● **What the task requires**: Below are entries. Reproduce exactly the lines between the line holding "- Nestor Girón — C.I: 30.314.018" and the line holding "II Módulo I.", inclusive, and only those.
++++ Source material
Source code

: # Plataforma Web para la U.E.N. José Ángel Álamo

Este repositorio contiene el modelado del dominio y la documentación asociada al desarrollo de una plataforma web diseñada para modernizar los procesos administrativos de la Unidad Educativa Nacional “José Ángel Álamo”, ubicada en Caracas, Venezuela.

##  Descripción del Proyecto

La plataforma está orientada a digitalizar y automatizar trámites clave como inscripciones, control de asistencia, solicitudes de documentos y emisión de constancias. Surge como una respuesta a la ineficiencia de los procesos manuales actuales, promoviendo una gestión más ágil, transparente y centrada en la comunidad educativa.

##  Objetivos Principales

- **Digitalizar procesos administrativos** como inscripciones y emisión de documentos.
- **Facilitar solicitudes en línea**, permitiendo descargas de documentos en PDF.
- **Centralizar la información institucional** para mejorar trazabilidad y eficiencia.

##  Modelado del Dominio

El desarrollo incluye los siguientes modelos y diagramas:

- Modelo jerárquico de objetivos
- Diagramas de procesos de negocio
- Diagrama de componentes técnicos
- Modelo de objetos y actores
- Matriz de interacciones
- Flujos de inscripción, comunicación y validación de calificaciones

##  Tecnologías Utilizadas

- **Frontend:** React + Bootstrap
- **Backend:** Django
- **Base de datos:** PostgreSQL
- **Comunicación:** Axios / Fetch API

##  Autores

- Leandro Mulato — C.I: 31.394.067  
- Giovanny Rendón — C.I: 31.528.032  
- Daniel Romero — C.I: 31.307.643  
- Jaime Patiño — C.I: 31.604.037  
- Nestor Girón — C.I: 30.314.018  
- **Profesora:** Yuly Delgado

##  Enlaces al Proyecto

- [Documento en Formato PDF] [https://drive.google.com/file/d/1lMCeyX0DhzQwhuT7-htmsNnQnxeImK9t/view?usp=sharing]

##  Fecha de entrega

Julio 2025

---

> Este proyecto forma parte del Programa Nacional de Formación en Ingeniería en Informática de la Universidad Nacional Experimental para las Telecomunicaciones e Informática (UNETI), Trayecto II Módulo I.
++++++++
++++ Source material
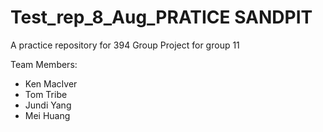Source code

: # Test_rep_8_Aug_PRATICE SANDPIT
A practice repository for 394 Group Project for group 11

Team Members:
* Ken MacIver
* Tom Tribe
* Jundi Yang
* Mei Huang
++++++++
● **Solution below**:
- Nestor Girón — C.I: 30.314.018  
- **Profesora:** Yuly Delgado

##  Enlaces al Proyecto

- [Documento en Formato PDF] [https://drive.google.com/file/d/1lMCeyX0DhzQwhuT7-htmsNnQnxeImK9t/view?usp=sharing]

##  Fecha de entrega

Julio 2025

---

> Este proyecto forma parte del Programa Nacional de Formación en Ingeniería en Informática de la Universidad Nacional Experimental para las Telecomunicaciones e Informática (UNETI), Trayecto II Módulo I.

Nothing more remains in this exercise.